3- Start the game by taking out a card (at random or of your choice) from each suit and place them on the table more or less at their correct final position (when the number lines are complete). The youngest player starts. They can complete each number line either from the left or from the right of the already placed card(s) in each suit. This will help children develop their ability to start counting forwards and backwards from any number.
B1. Battle (from Reception/Kindergarten onwards)
Battle is a nice game to play with young children to help them familiarise with numbers and have them practice comparing numbers (see for instance here).
A variant is to introduce a point system instead of winning cards: when one wins, they gain as many points as their number is more than that of the other player (and there is no ‘battle’ when both cards are the same value).
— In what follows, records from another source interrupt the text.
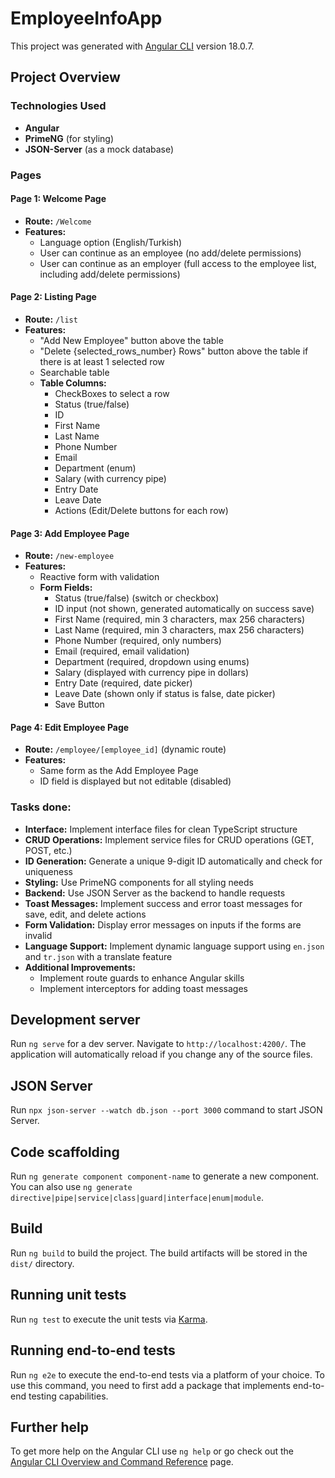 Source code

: # EmployeeInfoApp

This project was generated with [Angular CLI](https://github.com/angular/angular-cli) version 18.0.7.

## Project Overview

### Technologies Used
- **Angular**
- **PrimeNG** (for styling)
- **JSON-Server** (as a mock database)

### Pages

#### Page 1: Welcome Page
- **Route:** `/Welcome`
- **Features:**
  - Language option (English/Turkish)
  - User can continue as an employee (no add/delete permissions)
  - User can continue as an employer (full access to the employee list, including add/delete permissions)

#### Page 2: Listing Page
- **Route:** `/list`
- **Features:**
  - "Add New Employee" button above the table
  - "Delete {selected_rows_number} Rows" button above the table if there is at least 1 selected row
  - Searchable table
  - **Table Columns:**
    - CheckBoxes to select a row
    - Status (true/false)
    - ID
    - First Name
    - Last Name
    - Phone Number
    - Email
    - Department (enum)
    - Salary (with currency pipe)
    - Entry Date
    - Leave Date
    - Actions (Edit/Delete buttons for each row)

#### Page 3: Add Employee Page
- **Route:** `/new-employee`
- **Features:**
  - Reactive form with validation
  - **Form Fields:**
    - Status (true/false) (switch or checkbox)
    - ID input (not shown, generated automatically on success save)
    - First Name (required, min 3 characters, max 256 characters)
    - Last Name (required, min 3 characters, max 256 characters)
    - Phone Number (required, only numbers)
    - Email (required, email validation)
    - Department (required, dropdown using enums)
    - Salary (displayed with currency pipe in dollars)
    - Entry Date (required, date picker)
    - Leave Date (shown only if status is false, date picker)
    - Save Button

#### Page 4: Edit Employee Page
- **Route:** `/employee/[employee_id]` (dynamic route)
- **Features:**
  - Same form as the Add Employee Page
  - ID field is displayed but not editable (disabled)

### Tasks done:
- **Interface:** Implement interface files for clean TypeScript structure
- **CRUD Operations:** Implement service files for CRUD operations (GET, POST, etc.)
- **ID Generation:** Generate a unique 9-digit ID automatically and check for uniqueness
- **Styling:** Use PrimeNG components for all styling needs
- **Backend:** Use JSON Server as the backend to handle requests
- **Toast Messages:** Implement success and error toast messages for save, edit, and delete actions
- **Form Validation:** Display error messages on inputs if the forms are invalid
- **Language Support:** Implement dynamic language support using `en.json` and `tr.json` with a translate feature
- **Additional Improvements:**
  - Implement route guards to enhance Angular skills
  - Implement interceptors for adding toast messages


## Development server

Run `ng serve` for a dev server. Navigate to `http://localhost:4200/`. The application will automatically reload if you change any of the source files.

## JSON Server

Run `npx json-server --watch db.json --port 3000` command to start JSON Server.


## Code scaffolding

Run `ng generate component component-name` to generate a new component. You can also use `ng generate directive|pipe|service|class|guard|interface|enum|module`.

## Build

Run `ng build` to build the project. The build artifacts will be stored in the `dist/` directory.

## Running unit tests

Run `ng test` to execute the unit tests via [Karma](https://karma-runner.github.io).

## Running end-to-end tests

Run `ng e2e` to execute the end-to-end tests via a platform of your choice. To use this command, you need to first add a package that implements end-to-end testing capabilities.

## Further help

To get more help on the Angular CLI use `ng help` or go check out the [Angular CLI Overview and Command Reference](https://angular.dev/tools/cli) page.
The number of points can be materialised by counters (any small objects will work, e.g. paper clips, dry beans…), or, with older children, by coins (for this, you need to have a collection of small coins), which gives children the opportunity to manipulate coins and understand that different coins have different values. When playing with younger children, you can start only with the number cards from 1 to 5 to not get too difficult subtractions. The players put aside the cards that have been already played and count the points when there are no more cards left. Show your child(ren) that it is easier to count counters by making piles of ten counters — and it will reinforce the concept of place value.
B2. Battle Variant (from Year 3/Grade 2 onwards)
Same as above, but instead of having no battle when the cards are the same, you continue as if you were playing the actual game and continue the battle until it is won. When it is won, the wining player multiplies their first and last cards in the battle together and subtracts the product of the losing player’s first and last cards to make the number of points won from that battle.
C. Race to 100 (from Year 1/Grade 1 onwards)
Prepare a collection of 1p and 10p coins or of smaller and larger objects (dry beans, paper clips, dry beans, lego bricks — e.g. one brick and 10 such small bricks attached together). The game can be played with number cards from 1–10 or with a 10-sided die. At each turn, players take a card at random from the pack or roll the die. They look at the number and take the corresponding number of small objects. As soon as they have 10 small objects, they exchange them against one larger object (which has therefore a value of 10, while the smaller object has a value of 1). The winner is the first to reach 100 (= 10 larger objects).
During the game, regularly reinforce the concept of place value by counting how many points your child has, showing the correspondence between the way a number is written (don’t hesitate to write it) and the number of larger (tens) and smaller objects (ones) that represent this number and also the name of the number — the logic is more apparent above forty, but you can say that if we applied the same logic, 11 would be called onety-one, 23 twoty-three, etc.
Extension: go backwards using subtraction once you have reached 100.
D. Variant of Black Peter (from Year 2/Grade 1 onwards)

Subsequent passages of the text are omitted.